= ENTRIES SHOWN =
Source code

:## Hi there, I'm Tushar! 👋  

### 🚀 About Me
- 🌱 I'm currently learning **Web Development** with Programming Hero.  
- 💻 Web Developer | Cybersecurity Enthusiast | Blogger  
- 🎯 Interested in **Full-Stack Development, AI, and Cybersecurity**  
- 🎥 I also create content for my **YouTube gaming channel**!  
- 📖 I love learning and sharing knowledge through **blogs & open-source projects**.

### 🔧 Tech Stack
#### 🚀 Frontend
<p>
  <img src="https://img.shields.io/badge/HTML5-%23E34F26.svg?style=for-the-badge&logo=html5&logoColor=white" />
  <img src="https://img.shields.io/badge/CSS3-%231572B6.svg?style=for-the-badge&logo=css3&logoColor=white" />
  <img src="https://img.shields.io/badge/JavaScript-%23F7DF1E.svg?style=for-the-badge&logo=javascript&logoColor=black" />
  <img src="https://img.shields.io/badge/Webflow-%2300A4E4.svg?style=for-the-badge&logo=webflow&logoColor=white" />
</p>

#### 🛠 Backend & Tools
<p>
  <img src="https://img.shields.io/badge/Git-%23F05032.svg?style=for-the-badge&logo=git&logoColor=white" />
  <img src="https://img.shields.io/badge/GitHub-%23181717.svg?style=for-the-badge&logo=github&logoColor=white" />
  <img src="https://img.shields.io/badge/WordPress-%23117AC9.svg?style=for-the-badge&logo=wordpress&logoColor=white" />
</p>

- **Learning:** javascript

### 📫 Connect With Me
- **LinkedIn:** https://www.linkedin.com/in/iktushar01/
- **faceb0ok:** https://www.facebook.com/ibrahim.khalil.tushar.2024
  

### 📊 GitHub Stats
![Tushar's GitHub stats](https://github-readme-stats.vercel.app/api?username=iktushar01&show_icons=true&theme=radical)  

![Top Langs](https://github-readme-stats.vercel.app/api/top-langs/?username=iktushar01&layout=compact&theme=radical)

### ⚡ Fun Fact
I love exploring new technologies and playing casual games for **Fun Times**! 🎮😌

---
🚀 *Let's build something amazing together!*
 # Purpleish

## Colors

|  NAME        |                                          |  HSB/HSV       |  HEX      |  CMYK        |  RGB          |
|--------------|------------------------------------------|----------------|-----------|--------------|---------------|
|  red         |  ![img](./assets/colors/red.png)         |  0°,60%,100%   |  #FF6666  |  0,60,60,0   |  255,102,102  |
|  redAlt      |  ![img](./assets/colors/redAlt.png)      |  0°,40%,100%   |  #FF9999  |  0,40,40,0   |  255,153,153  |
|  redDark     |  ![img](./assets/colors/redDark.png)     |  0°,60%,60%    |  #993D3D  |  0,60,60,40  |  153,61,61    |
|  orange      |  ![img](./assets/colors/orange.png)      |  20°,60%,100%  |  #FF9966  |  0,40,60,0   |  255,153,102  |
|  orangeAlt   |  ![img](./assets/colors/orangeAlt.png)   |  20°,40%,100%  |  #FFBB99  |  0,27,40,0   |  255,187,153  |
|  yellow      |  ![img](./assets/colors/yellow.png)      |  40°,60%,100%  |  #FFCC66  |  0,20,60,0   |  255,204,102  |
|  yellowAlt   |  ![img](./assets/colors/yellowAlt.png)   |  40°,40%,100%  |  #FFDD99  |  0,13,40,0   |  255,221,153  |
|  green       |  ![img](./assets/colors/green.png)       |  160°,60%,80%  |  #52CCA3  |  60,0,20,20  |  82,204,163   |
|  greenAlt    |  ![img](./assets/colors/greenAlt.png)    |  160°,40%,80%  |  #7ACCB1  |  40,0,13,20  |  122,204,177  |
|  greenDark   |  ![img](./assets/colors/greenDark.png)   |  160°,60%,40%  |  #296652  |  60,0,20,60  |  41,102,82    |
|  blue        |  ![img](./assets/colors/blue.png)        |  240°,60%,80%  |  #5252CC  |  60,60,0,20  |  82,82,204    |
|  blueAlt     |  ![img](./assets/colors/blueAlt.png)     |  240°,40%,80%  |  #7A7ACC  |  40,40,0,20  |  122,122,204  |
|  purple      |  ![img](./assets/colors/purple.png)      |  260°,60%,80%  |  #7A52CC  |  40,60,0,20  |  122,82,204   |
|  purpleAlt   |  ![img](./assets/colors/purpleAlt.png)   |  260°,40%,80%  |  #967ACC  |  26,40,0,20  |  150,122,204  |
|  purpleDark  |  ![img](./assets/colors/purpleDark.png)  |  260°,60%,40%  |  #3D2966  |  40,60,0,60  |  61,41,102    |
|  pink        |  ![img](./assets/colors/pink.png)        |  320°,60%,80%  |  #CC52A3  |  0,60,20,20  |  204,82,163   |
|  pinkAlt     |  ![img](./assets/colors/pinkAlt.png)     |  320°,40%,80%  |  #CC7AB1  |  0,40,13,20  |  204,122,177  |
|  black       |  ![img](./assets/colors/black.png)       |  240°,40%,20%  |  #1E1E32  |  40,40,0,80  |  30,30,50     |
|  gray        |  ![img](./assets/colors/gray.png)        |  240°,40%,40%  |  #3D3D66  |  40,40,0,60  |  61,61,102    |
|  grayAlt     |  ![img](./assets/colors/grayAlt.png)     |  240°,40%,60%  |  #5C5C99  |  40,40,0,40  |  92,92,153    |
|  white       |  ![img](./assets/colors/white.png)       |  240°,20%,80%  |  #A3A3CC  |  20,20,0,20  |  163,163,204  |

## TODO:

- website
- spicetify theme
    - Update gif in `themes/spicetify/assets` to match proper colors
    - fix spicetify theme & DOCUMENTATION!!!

= WORK ITEM =
The listing above needs to be retyped. Reproduce every line exactly.

= RESULT FOR THIS EXERCISE =
Source code

:## Hi there, I'm Tushar! 👋  

### 🚀 About Me
- 🌱 I'm currently learning **Web Development** with Programming Hero.  
- 💻 Web Developer | Cybersecurity Enthusiast | Blogger  
- 🎯 Interested in **Full-Stack Development, AI, and Cybersecurity**  
- 🎥 I also create content for my **YouTube gaming channel**!  
- 📖 I love learning and sharing knowledge through **blogs & open-source projects**.

### 🔧 Tech Stack
#### 🚀 Frontend
<p>
  <img src="https://img.shields.io/badge/HTML5-%23E34F26.svg?style=for-the-badge&logo=html5&logoColor=white" />
  <img src="https://img.shields.io/badge/CSS3-%231572B6.svg?style=for-the-badge&logo=css3&logoColor=white" />
  <img src="https://img.shields.io/badge/JavaScript-%23F7DF1E.svg?style=for-the-badge&logo=javascript&logoColor=black" />
  <img src="https://img.shields.io/badge/Webflow-%2300A4E4.svg?style=for-the-badge&logo=webflow&logoColor=white" />
</p>

#### 🛠 Backend & Tools
<p>
  <img src="https://img.shields.io/badge/Git-%23F05032.svg?style=for-the-badge&logo=git&logoColor=white" />
  <img src="https://img.shields.io/badge/GitHub-%23181717.svg?style=for-the-badge&logo=github&logoColor=white" />
  <img src="https://img.shields.io/badge/WordPress-%23117AC9.svg?style=for-the-badge&logo=wordpress&logoColor=white" />
</p>

- **Learning:** javascript

### 📫 Connect With Me
- **LinkedIn:** https://www.linkedin.com/in/iktushar01/
- **faceb0ok:** https://www.facebook.com/ibrahim.khalil.tushar.2024
  

### 📊 GitHub Stats
![Tushar's GitHub stats](https://github-readme-stats.vercel.app/api?username=iktushar01&show_icons=true&theme=radical)  

![Top Langs](https://github-readme-stats.vercel.app/api/top-langs/?username=iktushar01&layout=compact&theme=radical)

### ⚡ Fun Fact
I love exploring new technologies and playing casual games for **Fun Times**! 🎮😌

---
🚀 *Let's build something amazing together!*
 # Purpleish

## Colors

|  NAME        |                                          |  HSB/HSV       |  HEX      |  CMYK        |  RGB          |
|--------------|------------------------------------------|----------------|-----------|--------------|---------------|
|  red         |  ![img](./assets/colors/red.png)         |  0°,60%,100%   |  #FF6666  |  0,60,60,0   |  255,102,102  |
|  redAlt      |  ![img](./assets/colors/redAlt.png)      |  0°,40%,100%   |  #FF9999  |  0,40,40,0   |  255,153,153  |
|  redDark     |  ![img](./assets/colors/redDark.png)     |  0°,60%,60%    |  #993D3D  |  0,60,60,40  |  153,61,61    |
|  orange      |  ![img](./assets/colors/orange.png)      |  20°,60%,100%  |  #FF9966  |  0,40,60,0   |  255,153,102  |
|  orangeAlt   |  ![img](./assets/colors/orangeAlt.png)   |  20°,40%,100%  |  #FFBB99  |  0,27,40,0   |  255,187,153  |
|  yellow      |  ![img](./assets/colors/yellow.png)      |  40°,60%,100%  |  #FFCC66  |  0,20,60,0   |  255,204,102  |
|  yellowAlt   |  ![img](./assets/colors/yellowAlt.png)   |  40°,40%,100%  |  #FFDD99  |  0,13,40,0   |  255,221,153  |
|  green       |  ![img](./assets/colors/green.png)       |  160°,60%,80%  |  #52CCA3  |  60,0,20,20  |  82,204,163   |
|  greenAlt    |  ![img](./assets/colors/greenAlt.png)    |  160°,40%,80%  |  #7ACCB1  |  40,0,13,20  |  122,204,177  |
|  greenDark   |  ![img](./assets/colors/greenDark.png)   |  160°,60%,40%  |  #296652  |  60,0,20,60  |  41,102,82    |
|  blue        |  ![img](./assets/colors/blue.png)        |  240°,60%,80%  |  #5252CC  |  60,60,0,20  |  82,82,204    |
|  blueAlt     |  ![img](./assets/colors/blueAlt.png)     |  240°,40%,80%  |  #7A7ACC  |  40,40,0,20  |  122,122,204  |
|  purple      |  ![img](./assets/colors/purple.png)      |  260°,60%,80%  |  #7A52CC  |  40,60,0,20  |  122,82,204   |
|  purpleAlt   |  ![img](./assets/colors/purpleAlt.png)   |  260°,40%,80%  |  #967ACC  |  26,40,0,20  |  150,122,204  |
|  purpleDark  |  ![img](./assets/colors/purpleDark.png)  |  260°,60%,40%  |  #3D2966  |  40,60,0,60  |  61,41,102    |
|  pink        |  ![img](./assets/colors/pink.png)        |  320°,60%,80%  |  #CC52A3  |  0,60,20,20  |  204,82,163   |
|  pinkAlt     |  ![img](./assets/colors/pinkAlt.png)     |  320°,40%,80%  |  #CC7AB1  |  0,40,13,20  |  204,122,177  |
|  black       |  ![img](./assets/colors/black.png)       |  240°,40%,20%  |  #1E1E32  |  40,40,0,80  |  30,30,50     |
|  gray        |  ![img](./assets/colors/gray.png)        |  240°,40%,40%  |  #3D3D66  |  40,40,0,60  |  61,61,102    |
|  grayAlt     |  ![img](./assets/colors/grayAlt.png)     |  240°,40%,60%  |  #5C5C99  |  40,40,0,40  |  92,92,153    |
|  white       |  ![img](./assets/colors/white.png)       |  240°,20%,80%  |  #A3A3CC  |  20,20,0,20  |  163,163,204  |

## TODO:

- website
- spicetify theme
    - Update gif in `themes/spicetify/assets` to match proper colors
    - fix spicetify theme & DOCUMENTATION!!!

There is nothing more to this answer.